The obvious solution is simply to define custom valueOf
and toString
methods. But immediately various side effects arise. For example valueOf
can be used for comparison operations in some util. Moreover, console.log()
does debug magic and ignore these implementations. Maybe mark field as non-enumerable? Ok, we've tricked default console.logger
, but broke any serializer which iterates through for ... in
.
Override native console.log
? Maybe. But what if a module uses a sandbox inside and operates with own console
instance? Or stores console methods in closure? In short, any injections entails technical difficulties.
Coupling
It must be accepted that masking and logging (any output) are different areas of responsibility.
The masker may be a part of logging pipeline, but it's not required.

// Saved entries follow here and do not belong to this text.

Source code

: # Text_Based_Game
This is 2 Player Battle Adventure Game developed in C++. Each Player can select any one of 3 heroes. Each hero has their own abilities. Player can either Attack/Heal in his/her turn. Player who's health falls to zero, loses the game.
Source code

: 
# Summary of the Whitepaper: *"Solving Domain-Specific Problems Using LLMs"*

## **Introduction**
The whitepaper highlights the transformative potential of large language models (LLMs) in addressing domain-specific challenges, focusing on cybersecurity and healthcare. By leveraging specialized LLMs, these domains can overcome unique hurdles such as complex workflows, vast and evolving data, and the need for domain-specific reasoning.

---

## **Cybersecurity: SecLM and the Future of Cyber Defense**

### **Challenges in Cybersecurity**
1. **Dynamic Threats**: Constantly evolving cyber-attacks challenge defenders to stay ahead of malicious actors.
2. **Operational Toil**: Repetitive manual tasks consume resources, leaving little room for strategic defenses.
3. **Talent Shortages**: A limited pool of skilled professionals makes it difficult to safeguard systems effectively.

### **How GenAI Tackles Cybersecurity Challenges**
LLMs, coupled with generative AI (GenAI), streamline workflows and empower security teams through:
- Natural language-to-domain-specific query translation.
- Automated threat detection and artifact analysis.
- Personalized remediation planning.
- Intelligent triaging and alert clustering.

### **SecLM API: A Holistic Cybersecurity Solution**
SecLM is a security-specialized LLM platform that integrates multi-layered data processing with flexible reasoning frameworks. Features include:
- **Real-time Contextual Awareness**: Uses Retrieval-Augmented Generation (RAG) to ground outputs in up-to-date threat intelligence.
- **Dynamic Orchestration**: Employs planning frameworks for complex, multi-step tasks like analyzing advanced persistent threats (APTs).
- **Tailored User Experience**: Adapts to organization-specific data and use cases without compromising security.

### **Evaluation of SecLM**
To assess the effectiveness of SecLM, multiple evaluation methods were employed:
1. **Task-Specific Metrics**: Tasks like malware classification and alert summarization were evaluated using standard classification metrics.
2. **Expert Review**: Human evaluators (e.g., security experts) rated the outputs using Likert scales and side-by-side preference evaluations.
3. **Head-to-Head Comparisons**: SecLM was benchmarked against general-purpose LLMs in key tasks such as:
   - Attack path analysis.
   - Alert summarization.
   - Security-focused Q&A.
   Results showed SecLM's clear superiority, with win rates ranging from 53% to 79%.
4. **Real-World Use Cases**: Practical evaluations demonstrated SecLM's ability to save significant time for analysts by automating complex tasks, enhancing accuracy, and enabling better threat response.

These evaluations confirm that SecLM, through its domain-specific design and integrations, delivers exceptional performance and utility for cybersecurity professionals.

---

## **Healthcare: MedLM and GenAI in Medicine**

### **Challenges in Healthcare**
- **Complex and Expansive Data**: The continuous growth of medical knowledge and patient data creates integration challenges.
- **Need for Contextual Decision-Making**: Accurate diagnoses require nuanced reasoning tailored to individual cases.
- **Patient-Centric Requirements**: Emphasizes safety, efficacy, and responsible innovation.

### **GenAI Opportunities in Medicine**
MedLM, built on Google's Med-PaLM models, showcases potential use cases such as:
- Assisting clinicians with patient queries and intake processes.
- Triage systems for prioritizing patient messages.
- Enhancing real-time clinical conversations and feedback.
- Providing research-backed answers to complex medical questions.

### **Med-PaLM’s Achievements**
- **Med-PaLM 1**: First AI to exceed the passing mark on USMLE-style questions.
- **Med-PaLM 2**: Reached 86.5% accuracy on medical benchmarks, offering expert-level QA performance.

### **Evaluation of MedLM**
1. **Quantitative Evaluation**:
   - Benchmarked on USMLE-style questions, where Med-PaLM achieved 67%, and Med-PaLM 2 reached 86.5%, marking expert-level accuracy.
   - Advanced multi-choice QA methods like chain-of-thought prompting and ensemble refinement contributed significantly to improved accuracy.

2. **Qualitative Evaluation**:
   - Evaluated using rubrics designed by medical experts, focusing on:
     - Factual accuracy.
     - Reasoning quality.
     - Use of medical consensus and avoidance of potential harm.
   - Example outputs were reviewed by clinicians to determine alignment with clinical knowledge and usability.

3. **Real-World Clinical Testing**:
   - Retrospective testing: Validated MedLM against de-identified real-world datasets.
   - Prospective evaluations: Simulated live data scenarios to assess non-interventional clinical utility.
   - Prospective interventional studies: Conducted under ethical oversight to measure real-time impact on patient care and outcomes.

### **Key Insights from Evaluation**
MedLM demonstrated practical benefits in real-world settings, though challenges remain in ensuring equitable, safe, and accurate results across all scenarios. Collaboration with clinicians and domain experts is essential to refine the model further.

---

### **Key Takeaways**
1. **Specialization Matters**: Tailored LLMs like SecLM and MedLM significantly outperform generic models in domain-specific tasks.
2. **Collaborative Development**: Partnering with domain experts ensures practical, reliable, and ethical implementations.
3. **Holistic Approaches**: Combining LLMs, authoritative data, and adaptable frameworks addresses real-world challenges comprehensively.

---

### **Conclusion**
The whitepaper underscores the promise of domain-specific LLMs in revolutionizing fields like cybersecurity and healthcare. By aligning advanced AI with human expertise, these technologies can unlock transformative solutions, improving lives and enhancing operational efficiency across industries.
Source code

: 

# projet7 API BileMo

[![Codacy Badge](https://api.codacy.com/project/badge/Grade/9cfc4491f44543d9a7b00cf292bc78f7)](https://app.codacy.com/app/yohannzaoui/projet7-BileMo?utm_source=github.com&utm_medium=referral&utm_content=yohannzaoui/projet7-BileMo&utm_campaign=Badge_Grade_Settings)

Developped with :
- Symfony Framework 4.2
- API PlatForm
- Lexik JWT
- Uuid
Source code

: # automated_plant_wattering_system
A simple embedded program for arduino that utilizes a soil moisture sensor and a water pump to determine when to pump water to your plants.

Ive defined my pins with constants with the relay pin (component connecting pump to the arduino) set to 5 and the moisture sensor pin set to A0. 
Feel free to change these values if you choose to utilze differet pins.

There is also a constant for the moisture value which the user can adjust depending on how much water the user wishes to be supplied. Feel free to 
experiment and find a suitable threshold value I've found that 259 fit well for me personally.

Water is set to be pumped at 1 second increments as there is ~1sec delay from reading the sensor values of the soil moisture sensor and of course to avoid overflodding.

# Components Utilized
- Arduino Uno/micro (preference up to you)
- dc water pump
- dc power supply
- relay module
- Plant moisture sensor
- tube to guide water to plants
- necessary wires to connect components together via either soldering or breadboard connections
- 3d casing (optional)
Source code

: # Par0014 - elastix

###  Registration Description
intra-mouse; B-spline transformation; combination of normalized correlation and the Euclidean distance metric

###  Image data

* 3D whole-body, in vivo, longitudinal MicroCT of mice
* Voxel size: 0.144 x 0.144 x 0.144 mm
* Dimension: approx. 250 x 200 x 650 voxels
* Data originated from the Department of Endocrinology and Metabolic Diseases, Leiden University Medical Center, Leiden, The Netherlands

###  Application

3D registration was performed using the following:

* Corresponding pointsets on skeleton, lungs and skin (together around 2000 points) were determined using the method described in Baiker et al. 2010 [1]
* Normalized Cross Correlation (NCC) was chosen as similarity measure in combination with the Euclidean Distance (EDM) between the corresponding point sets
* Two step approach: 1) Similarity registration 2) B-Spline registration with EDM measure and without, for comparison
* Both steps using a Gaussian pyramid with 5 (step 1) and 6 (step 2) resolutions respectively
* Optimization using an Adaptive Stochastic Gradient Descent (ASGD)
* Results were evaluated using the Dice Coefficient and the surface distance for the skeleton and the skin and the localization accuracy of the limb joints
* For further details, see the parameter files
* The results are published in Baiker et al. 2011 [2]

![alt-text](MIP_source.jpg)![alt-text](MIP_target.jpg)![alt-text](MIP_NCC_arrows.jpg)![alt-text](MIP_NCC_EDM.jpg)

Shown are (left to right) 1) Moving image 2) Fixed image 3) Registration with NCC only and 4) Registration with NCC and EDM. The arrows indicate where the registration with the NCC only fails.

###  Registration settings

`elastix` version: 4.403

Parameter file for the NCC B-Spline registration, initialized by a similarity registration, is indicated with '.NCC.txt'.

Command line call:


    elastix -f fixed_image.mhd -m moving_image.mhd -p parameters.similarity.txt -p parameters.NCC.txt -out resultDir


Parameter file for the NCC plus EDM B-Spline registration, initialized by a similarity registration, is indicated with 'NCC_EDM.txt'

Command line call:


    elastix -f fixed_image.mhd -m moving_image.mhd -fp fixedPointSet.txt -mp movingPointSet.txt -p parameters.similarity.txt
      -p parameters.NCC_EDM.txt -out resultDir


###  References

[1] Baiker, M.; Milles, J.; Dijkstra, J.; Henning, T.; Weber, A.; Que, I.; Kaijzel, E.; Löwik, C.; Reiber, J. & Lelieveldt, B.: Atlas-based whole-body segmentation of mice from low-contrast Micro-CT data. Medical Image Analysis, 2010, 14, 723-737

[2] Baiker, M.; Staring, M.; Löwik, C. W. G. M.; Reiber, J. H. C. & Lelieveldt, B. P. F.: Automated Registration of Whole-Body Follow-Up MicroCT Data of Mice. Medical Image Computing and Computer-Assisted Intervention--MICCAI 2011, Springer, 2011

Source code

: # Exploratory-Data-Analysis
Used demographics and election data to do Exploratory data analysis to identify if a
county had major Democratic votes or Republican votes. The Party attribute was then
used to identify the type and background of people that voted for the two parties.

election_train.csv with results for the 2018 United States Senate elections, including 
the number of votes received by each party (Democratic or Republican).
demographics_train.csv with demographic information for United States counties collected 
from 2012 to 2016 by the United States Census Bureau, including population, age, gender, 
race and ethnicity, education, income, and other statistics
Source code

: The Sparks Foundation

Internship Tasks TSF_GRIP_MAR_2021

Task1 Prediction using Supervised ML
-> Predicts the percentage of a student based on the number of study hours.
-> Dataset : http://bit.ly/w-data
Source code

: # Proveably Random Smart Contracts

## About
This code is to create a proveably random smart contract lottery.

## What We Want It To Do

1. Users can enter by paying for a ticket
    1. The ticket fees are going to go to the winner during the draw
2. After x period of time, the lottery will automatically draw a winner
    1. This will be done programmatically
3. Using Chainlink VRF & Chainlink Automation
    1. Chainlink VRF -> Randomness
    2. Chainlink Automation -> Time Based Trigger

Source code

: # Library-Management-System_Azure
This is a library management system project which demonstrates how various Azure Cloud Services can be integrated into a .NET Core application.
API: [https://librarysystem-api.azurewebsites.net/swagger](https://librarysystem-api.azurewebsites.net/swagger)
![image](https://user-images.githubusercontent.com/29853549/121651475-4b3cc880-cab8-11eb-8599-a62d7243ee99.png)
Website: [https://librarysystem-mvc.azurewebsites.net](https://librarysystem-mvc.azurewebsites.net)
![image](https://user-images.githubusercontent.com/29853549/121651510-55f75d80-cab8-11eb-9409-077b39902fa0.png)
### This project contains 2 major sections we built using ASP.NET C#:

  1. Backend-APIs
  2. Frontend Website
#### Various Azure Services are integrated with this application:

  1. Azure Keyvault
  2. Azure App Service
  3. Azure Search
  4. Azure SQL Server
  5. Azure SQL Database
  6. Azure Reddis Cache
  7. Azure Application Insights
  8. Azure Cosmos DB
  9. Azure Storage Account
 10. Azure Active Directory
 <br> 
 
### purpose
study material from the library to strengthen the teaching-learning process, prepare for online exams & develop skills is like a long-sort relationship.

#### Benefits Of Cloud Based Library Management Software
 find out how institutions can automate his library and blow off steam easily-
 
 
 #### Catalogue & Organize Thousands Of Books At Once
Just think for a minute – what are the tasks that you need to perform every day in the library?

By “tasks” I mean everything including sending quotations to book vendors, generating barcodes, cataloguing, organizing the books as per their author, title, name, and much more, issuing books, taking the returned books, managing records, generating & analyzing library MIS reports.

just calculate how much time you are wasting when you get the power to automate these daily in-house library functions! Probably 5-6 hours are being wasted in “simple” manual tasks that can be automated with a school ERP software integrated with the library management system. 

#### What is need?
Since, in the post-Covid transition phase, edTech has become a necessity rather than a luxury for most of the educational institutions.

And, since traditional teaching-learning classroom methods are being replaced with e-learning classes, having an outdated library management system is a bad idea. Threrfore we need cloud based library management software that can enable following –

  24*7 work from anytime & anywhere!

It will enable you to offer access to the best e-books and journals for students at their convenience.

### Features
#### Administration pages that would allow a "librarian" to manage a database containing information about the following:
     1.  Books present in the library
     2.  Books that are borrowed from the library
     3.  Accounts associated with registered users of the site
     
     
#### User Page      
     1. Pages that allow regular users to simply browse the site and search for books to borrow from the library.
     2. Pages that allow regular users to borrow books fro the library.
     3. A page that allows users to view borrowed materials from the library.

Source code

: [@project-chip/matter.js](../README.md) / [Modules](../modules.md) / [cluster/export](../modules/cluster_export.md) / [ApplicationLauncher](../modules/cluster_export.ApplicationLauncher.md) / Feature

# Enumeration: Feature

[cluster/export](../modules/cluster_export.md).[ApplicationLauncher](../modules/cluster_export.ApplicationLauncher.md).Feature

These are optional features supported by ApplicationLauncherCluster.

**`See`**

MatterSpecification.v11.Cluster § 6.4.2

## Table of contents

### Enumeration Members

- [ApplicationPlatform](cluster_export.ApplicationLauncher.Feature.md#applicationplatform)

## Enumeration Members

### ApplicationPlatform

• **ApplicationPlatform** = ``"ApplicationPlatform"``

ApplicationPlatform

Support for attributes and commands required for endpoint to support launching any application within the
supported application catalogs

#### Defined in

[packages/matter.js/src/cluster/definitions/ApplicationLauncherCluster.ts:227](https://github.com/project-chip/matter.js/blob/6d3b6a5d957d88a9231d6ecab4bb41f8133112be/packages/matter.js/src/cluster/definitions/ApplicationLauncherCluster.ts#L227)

We could not try to modify the target near the output point, but create a masked companion entity in the business layer and just bind them through some shared WeakMap
.
// Logger util layer
const maskedStore = new WeakMap()
const logger = (...args) =>
console.log(...args.map(value =>
maskedStore.has(value)
? maskedStore(value)
: value
))
// Business logic
const a = {smthToHide: 'sensitive data', foo: 'bar'}
maskedStore.set(a, {...a, smthToHide: '***'})
Reflect.metadata
can also be used for the same purpose. Or even cls-context.
Interception
Reflecting on what the masker does, it is obvious that everything comes to two fundamental things: search and replace data. Schema-based approach applicable if we know the essence of masked data, if we control the point where its created. In practice, we use frameworks that manage internal layers of data independently and uncontrollable from the outside.
On very lucky, there is a way to inject your custom masking logger. Often, for greater reliability, we have to hang a hook on stdout/stderr
or override native console
.
Performance
Different masking cases require different detection approaches: regexps, functions, binary operations (PAN checksums). Taking the scale of these operations, masking can seriously affect performance. And these features should be investigated by benchmarks.
Distortion
Masking does not always mean a complete replacement for content. It is important to maintain a balance between security and perception. For clarity, imagine user payments history:
Recipient: *** (personal data)
Sum: $25.00
Paymethod: credit card *** (sensitive data)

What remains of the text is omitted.